Un patrono, un Palio, una Compagnia

 Non c’è un paese che non abbia un suo patrono personale, cui rivolgersi nel bisogno e per avere protezione ed in onore del quale fare festeggiamenti religiosi e popolari. La scelta risale normalmente molto indietro nel tempo, generalmente è riconducibile a fatti propriamente storici, ad avvenimenti più o meno leggendari od emozionali, a decisioni devozionali.

Quest’ultima probabilmente è la natura della scelta dei Suveretani, che sembrano essere “dedicati” a S.Croce nei primi secoli dopo il Mille, forse sull’onda della pratica dei Laudesi (cantori della passione e morte di Gesù), senza darsi un “tempio” come sede del Patrono, almeno fino ai primi del ‘500 quando fu edificata l’attuale Chiesa del SS. Crocifisso.

Infatti fra le varie Chiese, Chiesette o Cappelle disseminate nei secoli nel territorio suveretano, solo quella (verosimilmente una Cappella) che ha dato il nome alla località dove sorgeva (il Crocino) si richiamava a S,Croce e v’era inoltre sulle pendici del colle di Belvedere un edificio sacro dedicato a San Salvatore: ambedue però ad una certa distanza dal Castello suveretano e non facilmente collegabili ad una scelta patronale per l’intero paese.

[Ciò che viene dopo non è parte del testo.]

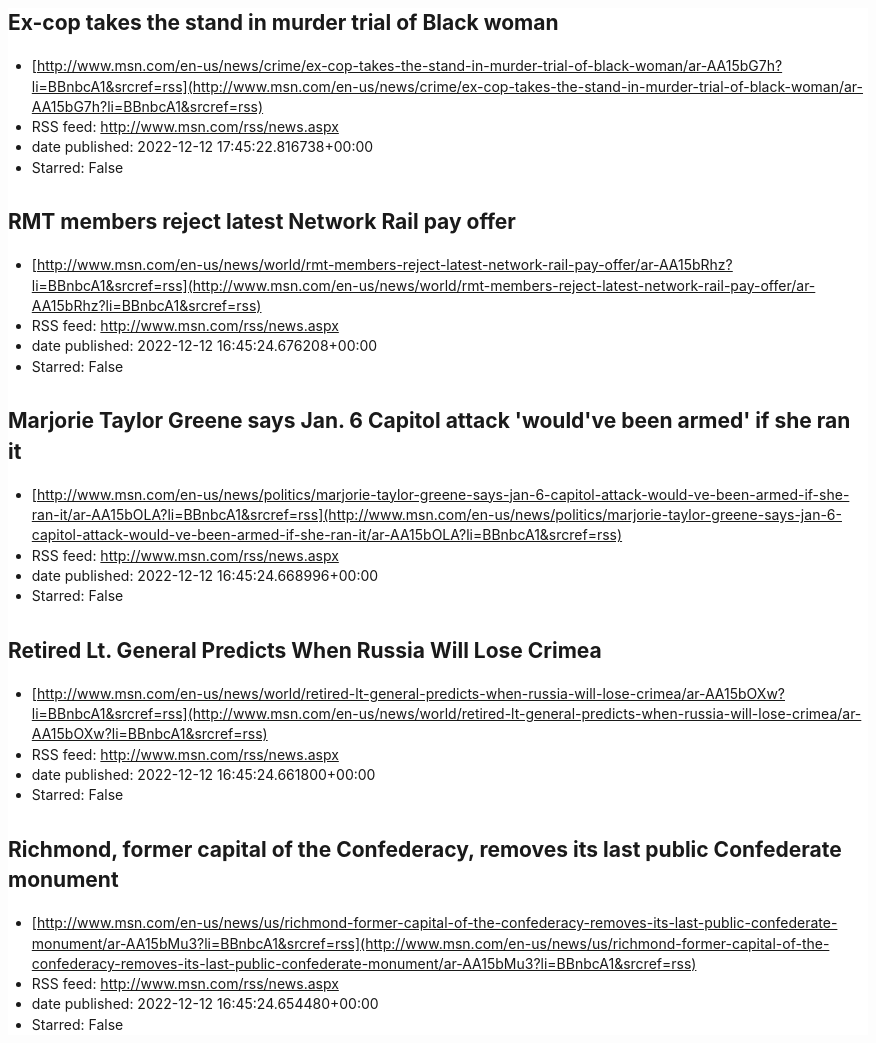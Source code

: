 

## Ex-cop takes the stand in murder trial of Black woman
 - [http://www.msn.com/en-us/news/crime/ex-cop-takes-the-stand-in-murder-trial-of-black-woman/ar-AA15bG7h?li=BBnbcA1&srcref=rss](http://www.msn.com/en-us/news/crime/ex-cop-takes-the-stand-in-murder-trial-of-black-woman/ar-AA15bG7h?li=BBnbcA1&srcref=rss)
 - RSS feed: http://www.msn.com/rss/news.aspx
 - date published: 2022-12-12 17:45:22.816738+00:00
 - Starred: False



## RMT members reject latest Network Rail pay offer
 - [http://www.msn.com/en-us/news/world/rmt-members-reject-latest-network-rail-pay-offer/ar-AA15bRhz?li=BBnbcA1&srcref=rss](http://www.msn.com/en-us/news/world/rmt-members-reject-latest-network-rail-pay-offer/ar-AA15bRhz?li=BBnbcA1&srcref=rss)
 - RSS feed: http://www.msn.com/rss/news.aspx
 - date published: 2022-12-12 16:45:24.676208+00:00
 - Starred: False



## Marjorie Taylor Greene says Jan. 6 Capitol attack 'would've been armed' if she ran it
 - [http://www.msn.com/en-us/news/politics/marjorie-taylor-greene-says-jan-6-capitol-attack-would-ve-been-armed-if-she-ran-it/ar-AA15bOLA?li=BBnbcA1&srcref=rss](http://www.msn.com/en-us/news/politics/marjorie-taylor-greene-says-jan-6-capitol-attack-would-ve-been-armed-if-she-ran-it/ar-AA15bOLA?li=BBnbcA1&srcref=rss)
 - RSS feed: http://www.msn.com/rss/news.aspx
 - date published: 2022-12-12 16:45:24.668996+00:00
 - Starred: False



## Retired Lt. General Predicts When Russia Will Lose Crimea
 - [http://www.msn.com/en-us/news/world/retired-lt-general-predicts-when-russia-will-lose-crimea/ar-AA15bOXw?li=BBnbcA1&srcref=rss](http://www.msn.com/en-us/news/world/retired-lt-general-predicts-when-russia-will-lose-crimea/ar-AA15bOXw?li=BBnbcA1&srcref=rss)
 - RSS feed: http://www.msn.com/rss/news.aspx
 - date published: 2022-12-12 16:45:24.661800+00:00
 - Starred: False



## Richmond, former capital of the Confederacy, removes its last public Confederate monument
 - [http://www.msn.com/en-us/news/us/richmond-former-capital-of-the-confederacy-removes-its-last-public-confederate-monument/ar-AA15bMu3?li=BBnbcA1&srcref=rss](http://www.msn.com/en-us/news/us/richmond-former-capital-of-the-confederacy-removes-its-last-public-confederate-monument/ar-AA15bMu3?li=BBnbcA1&srcref=rss)
 - RSS feed: http://www.msn.com/rss/news.aspx
 - date published: 2022-12-12 16:45:24.654480+00:00
 - Starred: False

L’immagine del Patrono per i suveretani si identificò nel Quattrocento nel Crocifisso ligneo tuttora venerato che, per opera dell’omonima Compagnia, ebbe la sua casa nella Chiesa costruita sul colle del Convento sul terreno donato dai Frati francescani.

Fin da quegli anni (ma con certezza anche molto prima) la Comunità di Suvereto decise di dedicare solenni onoranze al suo Patrono il 3 maggio con cerimonie religiose e manifestazioni popolari nei primi giorni del mese che si concludevano con il Palio omonimo e questo impegno restò sancito negli Statuti, come si rileva nella Rubrica XV della redazione del 1729 che recita: “Per tenere perpetua memoria della festa e solennità detta di Santa Croce anticamente celebrata da questa Comunità di Suvereto, hanno ordinato detti Statuenti, che li Anziani, che in quel di si troveranno, debbino et siano tenuti a Gloria, et onore di Dio, e del Nostro Prencipe Supremo, e della sua Terra di Suvereto, fare, e curare, che si corri il Palio il dì di detta Santa Croce, come anticamente sempre si è usato di fare correre il Gallo e far Giostra et altri trattenimenti”.

Preposti all’organizzazione dei festeggiamenti erano i componenti della Compagnia di S.Croce o del SS.Crocifisso, al cui vertice era l’Operaio del SS.Crocifisso di nomina del Consiglio dei Trenta della Comunità, che curava anche la manutenzione ordinaria e straordinaria dell’omonima Chiesa.

La celebrazioni del Patrono si è protratta tra alti e bassi fino ad anni recenti, ampliandosi con le Feste Triennali a Settembre, poi ripresa dagli Amici di Suvereto.